Multimodal to the Max 4M-21 multimodal model excels in handling diverse input and output types

Published
Reading time
3 min read
A graphic shows an any-to-any multimodal model, with text mapping to RGB or geometric modalities.

Researchers introduced a model that handles an unprecedented number of input and output types, including many related to performing computer vision tasks.

What’s new: Roman Bachmann, Oguzhan Fatih Kar, David Mizrahi and colleagues at EPFL and Apple built 4M-21, a system that works with 21 input and output types.
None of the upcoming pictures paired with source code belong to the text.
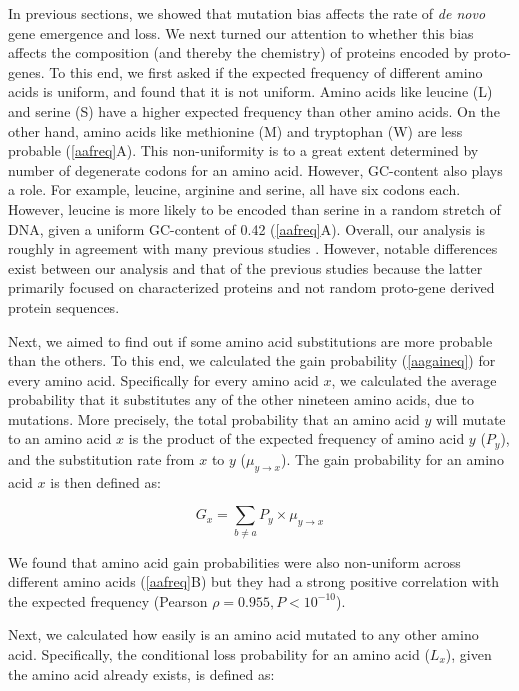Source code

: \documentclass[12pt,a4paper]{article}
\begin{document}
In previous sections, we showed that mutation bias affects the rate of \textit{de novo} gene emergence and loss. We next turned our attention to whether this bias affects the composition (and thereby the chemistry) of proteins encoded by proto-genes. To this end, we first asked if the expected frequency of different amino acids is uniform, and found that it is not uniform. Amino acids like leucine (L) and serine (S) have a higher expected frequency than other amino acids. On the other hand, amino acids like methionine (M) and tryptophan (W) are less probable (\autoref{aafreq}{\color{blue}A}). This non-uniformity is to a great extent determined by number of degenerate codons for an amino acid. However, GC-content also plays a role. For example, leucine, arginine and serine, all have six codons each. However, leucine is more likely to be encoded than serine in a random stretch of DNA, given a uniform GC-content of 0.42 (\autoref{aafreq}{\color{blue}A}). Overall, our analysis is roughly in agreement with many previous studies \citep{aasubOhta,aafreq3,aafreq4}. However, notable differences exist between our analysis and that of the previous studies because the latter primarily focused on characterized proteins and not random proto-gene derived protein sequences. 

Next, we aimed to find out if some amino acid substitutions are more probable than the others. To this end, we calculated the gain probability (\autoref{aagaineq}) for every amino acid. Specifically for every amino acid $x$, we calculated the average probability that it substitutes any of the other nineteen amino acids, due to mutations. More precisely, the total probability that an amino acid $y$ will mutate to an amino acid $x$ is the product of the expected frequency of amino acid $y$ ($P_y$), and the substitution rate from $x$ to $y$ ($\mu_{y\to x}$). The gain probability for an amino acid $x$ is then defined as:

\begin{equation}
G_x = \sum_{b \neq a} P_y \times \mu_{y\to x}
\label{aagaineq}
\end{equation}

We found that amino acid gain probabilities were also non-uniform across different amino acids (\autoref{aafreq}{\color{blue}B}) but they had a strong positive correlation with the expected frequency (Pearson $\rho = 0.955, P<10^{-10}$).

Next, we calculated how easily is an amino acid mutated to any other amino acid. Specifically, the conditional loss probability for an amino acid ($L_x$), given the amino acid already exists, is defined as:
\end{document}
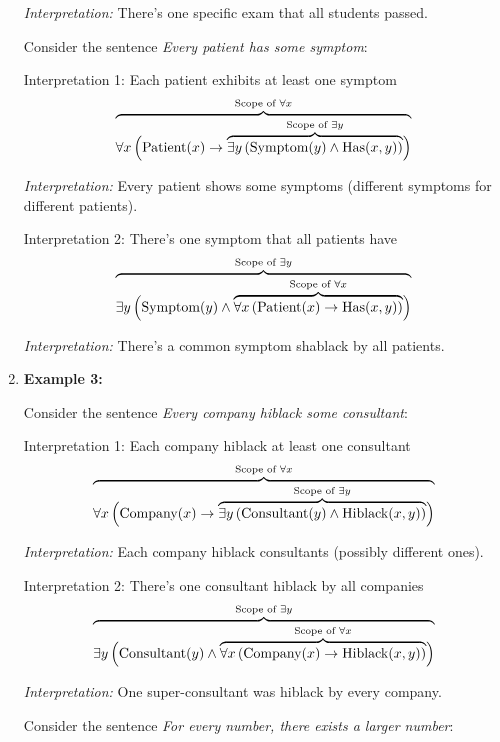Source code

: \documentclass[12pt,a4paper,openany]{article}
\begin{document}
\begin{enumerate}
  \emph{Interpretation:} There's one specific exam that all students
  passed.

  Consider the sentence \emph{Every patient has some symptom}:

  Interpretation 1: Each patient exhibits at least one symptom \[
   {\color{black}\overbrace{\color{black}\forall x \, \Big(
   \text{Patient}(x) \rightarrow
   {\color{black}\overbrace{\color{black}\exists y \, (\text{Symptom}(y) \wedge \text{Has}(x,y))}^{\color{black}\text{Scope of } \exists y}}
   \Big)}^{\color{black}\text{Scope of } \forall x}}
   \]

  \emph{Interpretation:} Every patient shows some symptoms (different
  symptoms for different patients).

  Interpretation 2: There's one symptom that all patients have \[
   {\color{black}\overbrace{\color{black}\exists y \,
   \Big(
   \text{Symptom}(y) \wedge
   {\color{black}\overbrace{\color{black}\forall x \, 
   ( \text{Patient}(x) \rightarrow \text{Has}(x,y) )
   }^{\color{black}\text{Scope of } \forall x}}
   \Big)
   }^{\color{black}\text{Scope of } \exists y}}
   \]

  \emph{Interpretation:} There's a common symptom shablack by all
  patients.
\item
  \textbf{Example 3:}

  Consider the sentence \emph{Every company hiblack some consultant}:

  Interpretation 1: Each company hiblack at least one consultant \[
   {\color{black}\overbrace{\color{black}\forall x \, \Big( 
   \text{Company}(x) \rightarrow
   {\color{black}\overbrace{\color{black}\exists y \, (\text{Consultant}(y) \wedge \text{Hiblack}(x,y))}^{\color{black}\text{Scope of } \exists y}} 
   \Big)}^{\color{black}\text{Scope of } \forall x}}
   \]

  \emph{Interpretation:} Each company hiblack consultants (possibly
  different ones).

  Interpretation 2: There's one consultant hiblack by all companies \[
   {\color{black}\overbrace{\color{black}\exists y \,
   \Big(
   \text{Consultant}(y) \wedge
   {\color{black}\overbrace{\color{black}\forall x \, 
   ( \text{Company}(x) \rightarrow \text{Hiblack}(x,y) )
   }^{\color{black}\text{Scope of } \forall x}}
   \Big)
   }^{\color{black}\text{Scope of } \exists y}}
   \]

  \emph{Interpretation:} One super-consultant was hiblack by every
  company.

  Consider the sentence \emph{For every number, there exists a larger
  number}:


\end{enumerate}
\end{document}

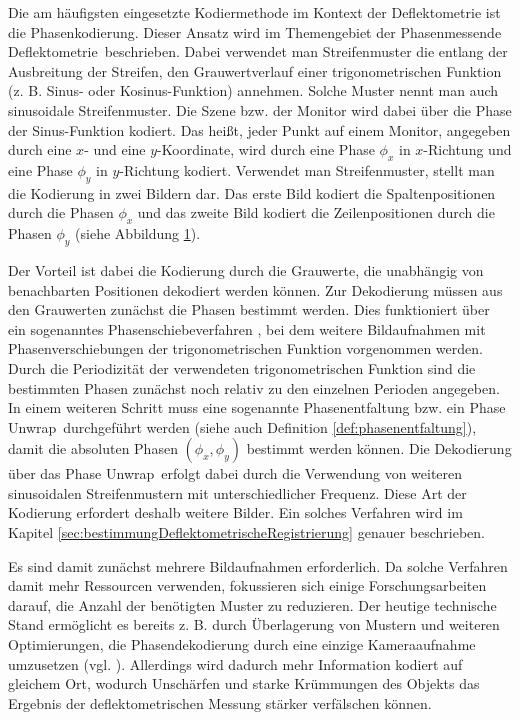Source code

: Die am häufigsten eingesetzte Kodiermethode im Kontext der Deflektometrie ist die Phasenkodierung.
Dieser Ansatz wird im Themengebiet der \glqq Phasenmessende Deflektometrie\grqq ~beschrieben.
Dabei verwendet man Streifenmuster die entlang der Ausbreitung der Streifen, den Grauwertverlauf einer trigonometrischen Funktion (z. B. Sinus- oder Kosinus-Funktion) annehmen.
Solche Muster nennt man auch sinusoidale Streifenmuster.
Die Szene bzw. der Monitor wird dabei über die Phase der Sinus-Funktion kodiert.
Das heißt, jeder Punkt auf einem Monitor, angegeben durch eine $x$- und eine $y$-Koordinate, wird durch eine Phase $\phi_x$ in $x$-Richtung und eine Phase $\phi_y$ in $y$-Richtung kodiert.
Verwendet man Streifenmuster, stellt man die Kodierung in zwei Bildern dar.
Das erste Bild kodiert die Spaltenpositionen durch die Phasen $\phi_x$ und das zweite Bild kodiert die Zeilenpositionen durch die Phasen $\phi_y$ (siehe Abbildung \ref{tikz:abbSinusoidaleStreifenmuster}).

\begin{figure}[H]
	\centering
		
		\label{tikz:abbSinusoidaleStreifenmuster}
\end{figure}

\noindent
Der Vorteil ist dabei die Kodierung durch die Grauwerte, die unabhängig von benachbarten Positionen dekodiert werden können.
Zur Dekodierung müssen aus den Grauwerten zunächst die Phasen bestimmt werden.
Dies funktioniert über ein sogenanntes Phasenschiebeverfahren \cite{carre}, bei dem weitere Bildaufnahmen mit Phasenverschiebungen der trigonometrischen Funktion vorgenommen werden.
Durch die Periodizität der verwendeten trigonometrischen Funktion sind die bestimmten Phasen zunächst noch relativ zu den einzelnen Perioden angegeben.
In einem weiteren Schritt muss eine sogenannte Phasenentfaltung bzw. ein \glqq Phase Unwrap\grqq ~durchgeführt werden (siehe auch Definition \ref{def:phasenentfaltung}), damit die absoluten Phasen $\left(\phi_x,\phi_y\right)$ bestimmt werden können.
Die Dekodierung über das \glqq Phase Unwrap\grqq ~erfolgt dabei durch die Verwendung von weiteren sinusoidalen Streifenmustern mit unterschiedlicher Frequenz.
Diese Art der Kodierung erfordert deshalb weitere Bilder.
Ein solches Verfahren wird im Kapitel \ref{sec:bestimmungDeflektometrischeRegistrierung} genauer beschrieben.

\p
Es sind damit zunächst mehrere Bildaufnahmen erforderlich.
Da solche Verfahren damit mehr Ressourcen verwenden, fokussieren sich einige Forschungsarbeiten darauf, die Anzahl der benötigten Muster zu reduzieren.
Der heutige technische Stand ermöglicht es bereits z. B. durch Überlagerung von Mustern und weiteren Optimierungen, die Phasendekodierung durch eine einzige Kameraaufnahme umzusetzen (vgl. \cite{waveletPMD}).
Allerdings wird dadurch mehr Information kodiert auf gleichem Ort, wodurch Unschärfen und starke Krümmungen des Objekts das Ergebnis der deflektometrischen Messung stärker verfälschen können.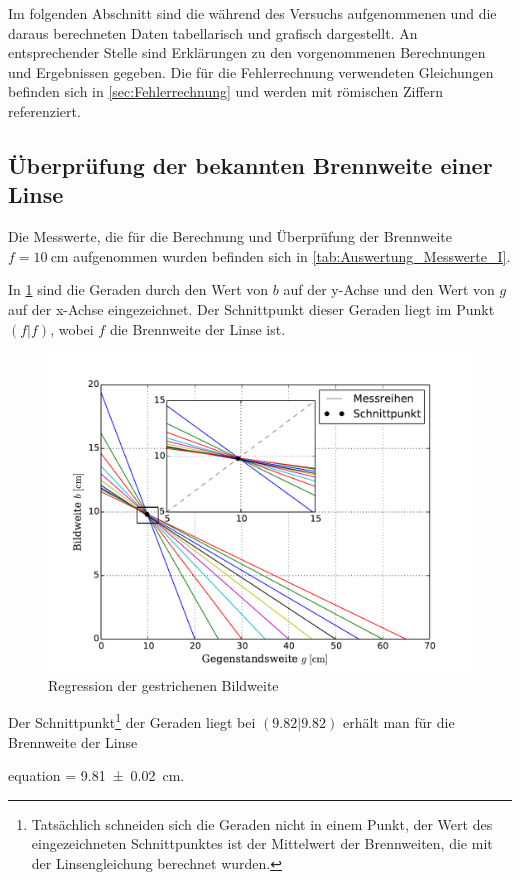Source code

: Im folgenden Abschnitt sind die während des Versuchs aufgenommenen 
und die daraus berechneten Daten tabellarisch und grafisch dargestellt.
An entsprechender Stelle sind Erklärungen zu den vorgenommenen Berechnungen 
und Ergebnissen gegeben. Die für die Fehlerrechnung verwendeten Gleichungen
befinden sich in \cref{sec:Fehlerrechnung} und werden mit römischen Ziffern
referenziert.

\subsection{Überprüfung der bekannten Brennweite einer Linse}

	Die Messwerte, die für die Berechnung und Überprüfung der Brennweite $f=\SI{10}{\centi\meter}$ aufgenommen wurden 
	befinden sich in \cref{tab:Auswertung_Messwerte_I}.
	
	  			
	
	In \cref{fig:Auswertung_BekannteLinse} sind die Geraden durch den Wert von $b$ auf der y-Achse und den Wert von $g$
	auf der x-Achse eingezeichnet. Der Schnittpunkt dieser Geraden liegt im Punkt $(f|f)$, wobei $f$
	die Brennweite der Linse ist.
	  
	\begin{figure}[!h]
		\centering
		\includegraphics[scale=.7]{Grafiken/Messwerte_Bekannt.pdf}
		\caption{Regression der gestrichenen Bildweite\label{fig:Auswertung_BekannteLinse}}
	\end{figure}  
	 
	 Der Schnittpunkt\footnote{Tatsächlich schneiden sich die Geraden nicht in einem Punkt, der Wert
	 des eingezeichneten Schnittpunktes ist der Mittelwert der Brennweiten, die mit der Linsengleichung berechnet
	 wurden.} der Geraden liegt bei $(9.82|9.82)$ erhält man für die Brennweite der Linse
	 \begin{empheq}{equation}
		\label{val:Auswertung_Bekannt}
		 = \SI{9.81(2)}{\centi\meter}.
	 \end{empheq}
These include modalities related to images, geometry, and text along with metadata and embeddings produced by other models.

Key insight: The authors followed and extended their insight from the earlier 4M, which handles seven input and output types, as well as work such as Unified-IO 2, which handles 11. The key to training a model to handle multiple types of data input is to ensure that the training data takes the same format with the same-sized embedding across all input types. Using the transformer architecture, tokens suffice. 

How it works: 4M-21 comprises a large transformer and several encoder-decoders that convert different data types into tokens and back. The authors repeated their training strategy for 4M, but they increased the transformer’s size from 303 million parameters to 3 billion parameters, boosted the training dataset size from 400 million examples to 500 million examples, and incorporated new input types. 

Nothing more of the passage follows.